Triological
The Allison-Cardenas-Nash Trio Hits Its Apogee
Bassist Ben Allison, guitarist Steve Cardenas, and multi-reedman Ted Nash make up an odd sort of trio (no piano, drums, or second horn), which in other hands might produce the stuff of “chamber jazz,” but in theirs spans the gamut from hot to cool, sometimes both at once, sprightly but dense with clipped rhythms, twisty intervals, and a quiet virtuosity.
Over the past decade, they have recorded albums covering the music of Jim Hall (Quiet Revolution), Carla Bley (Healing Power), Leonard Bernstein (Somewhere Else—West Side Story Songs), and Herbie Nichols (Tell the Birds I Said Hello).
Their new album, Trilogical (on Sunnyside), is their first to feature entirely original compositions—four by Allison, three each by Cardenas and Nash—though their works are clearly inspired by masters adroit in the same brand of jauntily lyrical jazz. The trio have developed—and, in the process, perfected—a distinctive sound; it’s no surprise that an album of originals wouldn’t sound much different. (If there’s one slight shortcoming to the album, it’s that the tracks sound quite a bit alike.)

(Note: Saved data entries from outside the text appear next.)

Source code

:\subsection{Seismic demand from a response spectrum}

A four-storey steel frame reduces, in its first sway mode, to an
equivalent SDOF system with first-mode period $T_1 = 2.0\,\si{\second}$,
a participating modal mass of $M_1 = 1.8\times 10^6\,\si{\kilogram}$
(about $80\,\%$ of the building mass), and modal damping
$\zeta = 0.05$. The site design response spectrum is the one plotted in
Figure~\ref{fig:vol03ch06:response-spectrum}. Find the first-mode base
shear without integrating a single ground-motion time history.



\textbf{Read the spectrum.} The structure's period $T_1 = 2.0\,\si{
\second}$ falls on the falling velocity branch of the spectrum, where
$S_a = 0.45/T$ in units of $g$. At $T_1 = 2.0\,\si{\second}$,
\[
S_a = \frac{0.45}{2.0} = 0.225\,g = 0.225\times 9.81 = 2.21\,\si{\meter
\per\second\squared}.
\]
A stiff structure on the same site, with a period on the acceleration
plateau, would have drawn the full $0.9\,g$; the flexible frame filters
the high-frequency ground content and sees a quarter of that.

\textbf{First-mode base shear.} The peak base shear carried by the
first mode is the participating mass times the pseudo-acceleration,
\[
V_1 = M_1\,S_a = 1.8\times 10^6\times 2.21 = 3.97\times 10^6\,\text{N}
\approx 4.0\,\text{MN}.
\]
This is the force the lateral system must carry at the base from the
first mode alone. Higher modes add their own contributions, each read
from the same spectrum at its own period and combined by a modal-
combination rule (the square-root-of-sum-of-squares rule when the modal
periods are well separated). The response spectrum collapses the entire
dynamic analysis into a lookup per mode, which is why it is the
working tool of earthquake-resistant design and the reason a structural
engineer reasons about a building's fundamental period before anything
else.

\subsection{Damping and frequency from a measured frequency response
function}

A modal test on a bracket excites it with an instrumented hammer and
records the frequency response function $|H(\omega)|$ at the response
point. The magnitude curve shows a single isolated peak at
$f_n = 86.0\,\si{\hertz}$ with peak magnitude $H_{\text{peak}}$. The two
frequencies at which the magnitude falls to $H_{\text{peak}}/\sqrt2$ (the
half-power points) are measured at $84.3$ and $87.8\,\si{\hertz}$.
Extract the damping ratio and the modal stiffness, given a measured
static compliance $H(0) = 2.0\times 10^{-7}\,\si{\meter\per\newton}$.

They make the point explicitly in the liner notes, which succinctly tell how each song came about. Of “Peace Out There,” Allison explains, “I tried to write something evocative of Jimmy [Giuffre’s] music and ended up with something that reminded me more of Carla Bley.” Nash likens one of his pieces, “Ida’s Spoons,” to “some of the linear movement I love in the music of Lennie Tristano and Warne Marsh, specifically the way they weave lines through the chords, find certain tension notes at key times, and the atypical ways they create cadence and resolution.” (Giuffre’s early-1960s trio and the Tristano-Marsh collaborations have long been touchstones for Allison and Nash, in various groups over the last few decades.)
But these allusions aren’t derivative. For example, Nash writes that “For Bill” was inspired by Bill Evans, not by any particular tune but rather by his own quest to reflect Evans’ “beautiful harmonic movement, the subtle cadences he created and the relaxed sense of melody.” To be inspired by someone’s art, Nash writes, “is to discover certain characteristics you find attractive and develop your own personal way of expressing them.”

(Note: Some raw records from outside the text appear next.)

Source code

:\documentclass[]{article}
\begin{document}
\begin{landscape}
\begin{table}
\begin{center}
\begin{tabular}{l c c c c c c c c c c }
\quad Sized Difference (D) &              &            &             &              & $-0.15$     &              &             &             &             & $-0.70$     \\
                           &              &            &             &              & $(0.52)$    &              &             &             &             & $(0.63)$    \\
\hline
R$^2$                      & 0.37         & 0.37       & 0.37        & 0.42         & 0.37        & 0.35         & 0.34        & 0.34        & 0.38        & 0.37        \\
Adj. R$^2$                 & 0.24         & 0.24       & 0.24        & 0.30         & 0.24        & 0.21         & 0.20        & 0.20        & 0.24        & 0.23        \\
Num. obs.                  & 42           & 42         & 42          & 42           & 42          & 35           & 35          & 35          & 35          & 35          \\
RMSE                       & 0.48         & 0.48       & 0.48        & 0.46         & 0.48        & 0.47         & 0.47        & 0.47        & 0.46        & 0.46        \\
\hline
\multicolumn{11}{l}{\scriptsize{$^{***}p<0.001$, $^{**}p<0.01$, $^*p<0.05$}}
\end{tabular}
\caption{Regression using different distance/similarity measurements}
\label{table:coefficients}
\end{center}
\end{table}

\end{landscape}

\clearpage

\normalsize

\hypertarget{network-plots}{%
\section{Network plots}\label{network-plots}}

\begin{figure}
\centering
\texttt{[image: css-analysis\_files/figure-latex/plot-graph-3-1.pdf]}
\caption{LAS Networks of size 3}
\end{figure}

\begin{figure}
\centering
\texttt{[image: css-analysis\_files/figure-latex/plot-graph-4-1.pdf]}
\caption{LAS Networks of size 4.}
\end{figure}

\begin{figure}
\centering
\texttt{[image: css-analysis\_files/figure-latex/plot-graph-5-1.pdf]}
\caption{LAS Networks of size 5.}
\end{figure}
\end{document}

That’s a succinct summary of this trio’s approach to music generally—whether on this album or on their earlier covers. Its roots were planted three decades ago, back in 1992, when Allison and Nash—along with pianist Frank Kimbrough, trumpeter Ron Horton, and drummer Michael Blake—formed the Jazz Composers’ Collective, which fused the influences of undersung artists, especially Herbie Nichols, with their own individual cadences. They have since formed or joined many other groups, as leaders or sidemen. After Kimbrough died in 2020, Cardenas took up the chordal foundations and has grown in his improvisational confidence with each of the trio’s successive albums. In this sense, Trilogical marks the apogee of the band’s cohesiveness as an equilateral triangle, not merely a horn-and-rhythm-section.

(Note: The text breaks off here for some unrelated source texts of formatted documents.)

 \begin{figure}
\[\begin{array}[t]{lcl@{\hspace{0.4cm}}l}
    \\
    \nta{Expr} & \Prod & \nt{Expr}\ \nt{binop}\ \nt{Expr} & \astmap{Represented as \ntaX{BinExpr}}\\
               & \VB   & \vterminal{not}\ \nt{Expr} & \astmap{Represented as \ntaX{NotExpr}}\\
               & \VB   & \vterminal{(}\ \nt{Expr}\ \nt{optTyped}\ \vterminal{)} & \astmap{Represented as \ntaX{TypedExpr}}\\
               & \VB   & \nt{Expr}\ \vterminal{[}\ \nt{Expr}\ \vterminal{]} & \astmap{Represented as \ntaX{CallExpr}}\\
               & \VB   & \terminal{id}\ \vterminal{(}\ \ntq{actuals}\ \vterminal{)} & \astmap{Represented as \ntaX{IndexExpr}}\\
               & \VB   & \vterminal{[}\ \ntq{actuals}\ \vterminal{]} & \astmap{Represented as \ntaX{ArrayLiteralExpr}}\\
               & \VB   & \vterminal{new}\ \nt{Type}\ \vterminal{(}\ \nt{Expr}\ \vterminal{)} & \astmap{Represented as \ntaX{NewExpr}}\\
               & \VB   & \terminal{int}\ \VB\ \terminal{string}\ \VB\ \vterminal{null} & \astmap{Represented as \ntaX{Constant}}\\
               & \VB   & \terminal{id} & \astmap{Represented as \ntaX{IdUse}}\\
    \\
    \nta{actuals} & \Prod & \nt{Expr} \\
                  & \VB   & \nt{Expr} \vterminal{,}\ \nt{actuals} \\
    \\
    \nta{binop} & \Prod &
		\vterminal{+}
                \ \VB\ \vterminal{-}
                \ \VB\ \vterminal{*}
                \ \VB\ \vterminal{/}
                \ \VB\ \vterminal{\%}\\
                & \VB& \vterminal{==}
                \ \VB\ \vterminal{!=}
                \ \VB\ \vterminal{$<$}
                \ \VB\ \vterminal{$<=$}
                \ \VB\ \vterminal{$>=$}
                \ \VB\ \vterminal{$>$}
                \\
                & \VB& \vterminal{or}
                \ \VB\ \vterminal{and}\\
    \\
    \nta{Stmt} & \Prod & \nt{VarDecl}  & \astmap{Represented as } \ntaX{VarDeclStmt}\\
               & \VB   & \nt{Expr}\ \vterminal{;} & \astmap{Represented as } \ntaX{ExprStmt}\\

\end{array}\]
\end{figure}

Nash blows tenor sax and clarinet with a velvet tone and quicksilver dexterity. Allison, one of our most inventive bassists, plucks his instrument—on three of this album's tracks (for the first time) a Hofner electric, the same model as Paul McCartney’s—with uncanny agility and a rich plummy resonance. Cardenas picks and strums his guitar with well curated intervals and percussive zest.
Capturing their sounds requires an exceptionally sensitive engineer, and this album has that in Matt Balitsaris, the proprietor of Maggie’s Farm studio in Pennsylvania, where the trio has made most of its albums. In an email, Balitsaris told me that he put an AKG C12VR tube mic on Nash’s horns, plugged into a Neve 1073 preamp. Cardenas’ guitar was plugged into a Fender Deluxe Reverb amp, surrounded by baffles for isolation; an Electro Voice RE-20 mic picked up the back of the amp, a Shure SM-57 its front, both running through DW Fearn V-2 preamps, then to the Neve. Allison’s bass was hooked to his Ampeg B12 amp. One AKG-414 condenser mic picked up the amp, while another covered the Hofner itself, to capture its vibrations. For the tracks with acoustic bass, a pair if Neumann U-87's, one at the fingerboard, where his right hand is plucking the strings, and the other down by the bridge.
The result is a superb sound: at once warm, detailed, dynamic, and true to the colors.